Sam: “But it is possible to publish it, you know. Tony (Tulathimutte, of Private Citizens fame) got his in The American Reader.”
(Crowd does not know what to think.)
Minute 11: Sam just called Noel out on his tendency to insert extra spaces between paragraphs. “But you said double-spaced,” he says.
“Yes, well. Not like you. You have a way of putting an extra space in between paragraphs? It’s lengthened your work considerably…”
(Probably too much laughter)
Minute 13: Dini and I realize that Liz Weiss, who also has, hello, graduated already, is here, and thus we are no longer original. Dini writes, “She wins.”
Sam is talking about the academic job market. She seems stumped. She says, “Well, one other person who might know about the academic job market is…” (Loooong pause, pleased expression.) “Well: me!

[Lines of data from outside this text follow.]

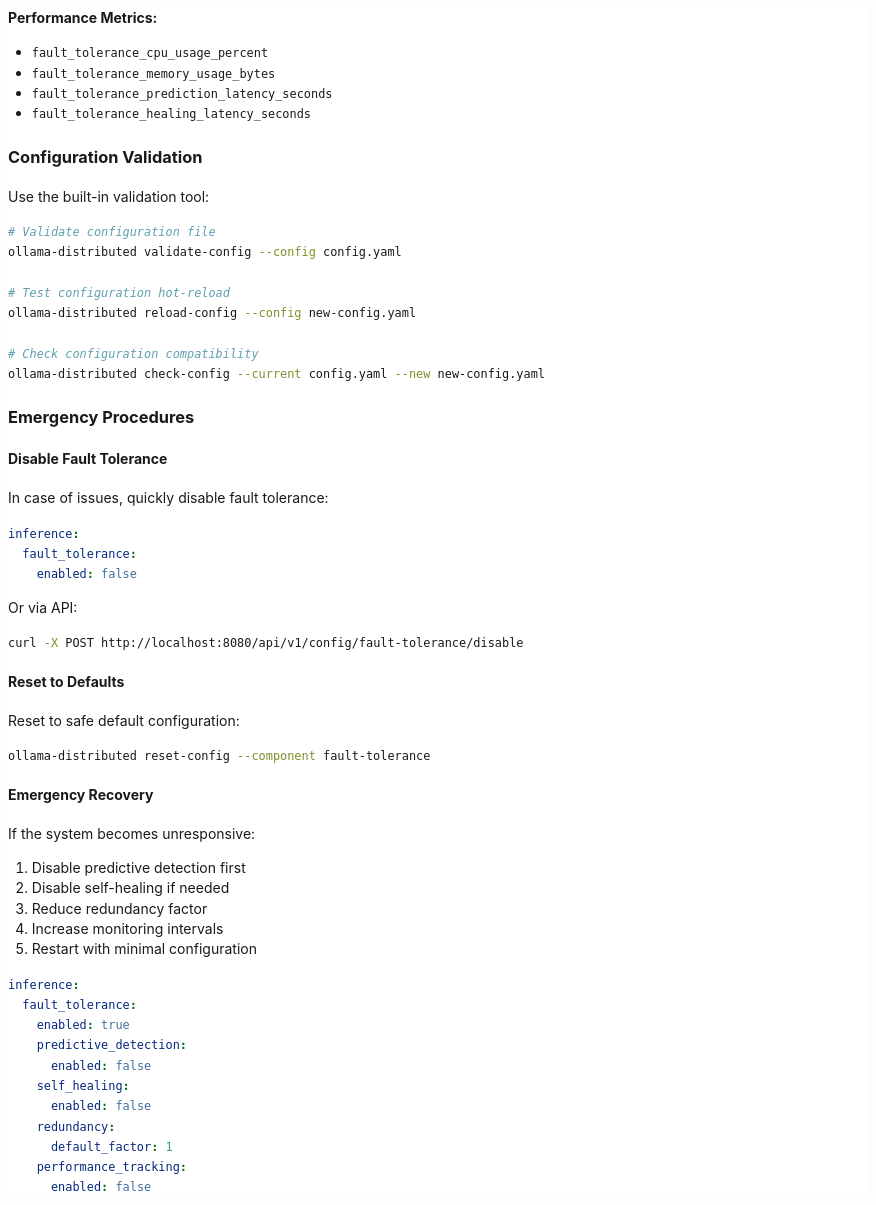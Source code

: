 **Performance Metrics:**
- `fault_tolerance_cpu_usage_percent`
- `fault_tolerance_memory_usage_bytes`
- `fault_tolerance_prediction_latency_seconds`
- `fault_tolerance_healing_latency_seconds`

### Configuration Validation

Use the built-in validation tool:
```bash
# Validate configuration file
ollama-distributed validate-config --config config.yaml

# Test configuration hot-reload
ollama-distributed reload-config --config new-config.yaml

# Check configuration compatibility
ollama-distributed check-config --current config.yaml --new new-config.yaml
```

### Emergency Procedures

#### Disable Fault Tolerance

In case of issues, quickly disable fault tolerance:
```yaml
inference:
  fault_tolerance:
    enabled: false
```

Or via API:
```bash
curl -X POST http://localhost:8080/api/v1/config/fault-tolerance/disable
```

#### Reset to Defaults

Reset to safe default configuration:
```bash
ollama-distributed reset-config --component fault-tolerance
```

#### Emergency Recovery

If the system becomes unresponsive:
1. Disable predictive detection first
2. Disable self-healing if needed
3. Reduce redundancy factor
4. Increase monitoring intervals
5. Restart with minimal configuration

```yaml
inference:
  fault_tolerance:
    enabled: true
    predictive_detection:
      enabled: false
    self_healing:
      enabled: false
    redundancy:
      default_factor: 1
    performance_tracking:
      enabled: false
```
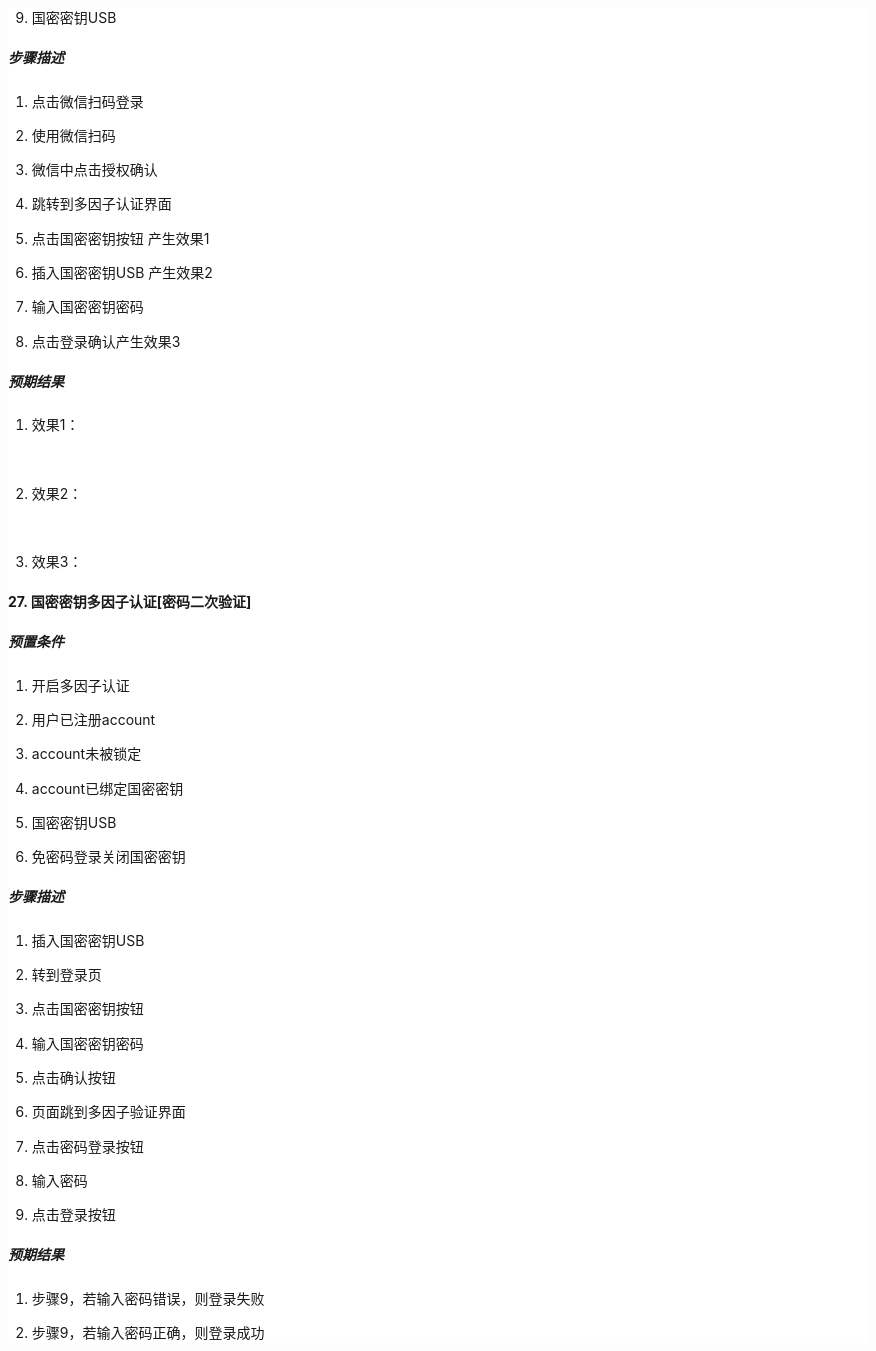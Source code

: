 9. 国密密钥USB

##### 步骤描述

1. 点击微信扫码登录

2. 使用微信扫码

3. 微信中点击授权确认

4. 跳转到多因子认证界面

5. 点击国密密钥按钮 产生效果1

6. 插入国密密钥USB 产生效果2

7. 输入国密密钥密码

8. 点击登录确认产生效果3

##### 预期结果

1. 效果1：

   

2. 效果2：

   

3. 效果3：

#### 27. 国密密钥多因子认证[密码二次验证]

##### 预置条件

1. 开启多因子认证

2. 用户已注册account

3. account未被锁定

4. account已绑定国密密钥

5. 国密密钥USB

6. 免密码登录关闭国密密钥

##### 步骤描述

1. 插入国密密钥USB

2. 转到登录页

3. 点击国密密钥按钮

4. 输入国密密钥密码

5. 点击确认按钮

6. 页面跳到多因子验证界面

7. 点击密码登录按钮

8. 输入密码

9. 点击登录按钮

##### 预期结果

1. 步骤9，若输入密码错误，则登录失败

2. 步骤9，若输入密码正确，则登录成功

For one thing.”
Segue to fellowship talk: “What we also give out is – we also give out cash?”
Minute 14: Sam mentions the New Zealand fellowship, which I have just returned from, but does not mention me, so that’s all right.
Minute 15: Dini is sure Connie Brothers has definitely noticed us.
Will Jameson, from the back: “Can you talk more about the cash?”
Minute 20: Panicked realization, on my part, that I have not written any thank-you letters for any fellowships I have received ever.
Sam, talking about workshop donors: “They do come here and we are nice to them. We try to show them our most presentable side.” (Question from audience: Like who? Like, which of us is the most presentable side?) “They tend to be people who…” (searches ceiling for example) “… look at how other people do their hair?”
Minute 21: Inexplicable drawing of a dinosaur saying, “so lonely”
Minute 30: Sam to student, whose name is lost to time: “Do you have a question?” Student: “Oh, no. I’m just, like, listening really hard.”
Minute 32: “You know, what you can do is, you can get a… job?” (Tone: as if it’s a crazy suggestion.) “Right, like there’s this one student who graduated last year, and she’s doing amazingly, she’s working at a law firm, and I was totally willing to write her a letter of recommendation, because structure, you know, it can work so well for some people.” (She stares around the room, her eyes saying GET A JOB, while Dini and I look at each other in glee, realizing that she’s talking about our beloved eternal roomie Jeri, who is now ensconced in Sam’s mind as a shining example of employability.)
Minute 40: (eagerly) “I know you guys are really stressed out! Do you wanna talk about stress??”
Minute 42: Someone asks about the PhD. Sam says, “After a certain point, being in school makes you old.” (Laughter.) “How does being in school make you old? Because time passes when you’re in school, and you are older when you graduate than when you started.” (Audience seems unable to decide if this is really Zen or really stupid. Is resolved with following metaphor.) “It’s like being a sailor who comes back from sea to find that your sweetheart has married someone else…” (Audience sits back in appreciation)
Minute 45: Someone says, “Well, you could always move to Spain or Uruguay. You know, somewhere cheap.” And Sam nods her approval. Meeting concludes on tone of general geniality – we all feel as if we know more and less than when we started. As Dini and I stand, Connie Brothers makes a beeline for us through the crowd, ready to laugh at the fact that we were there.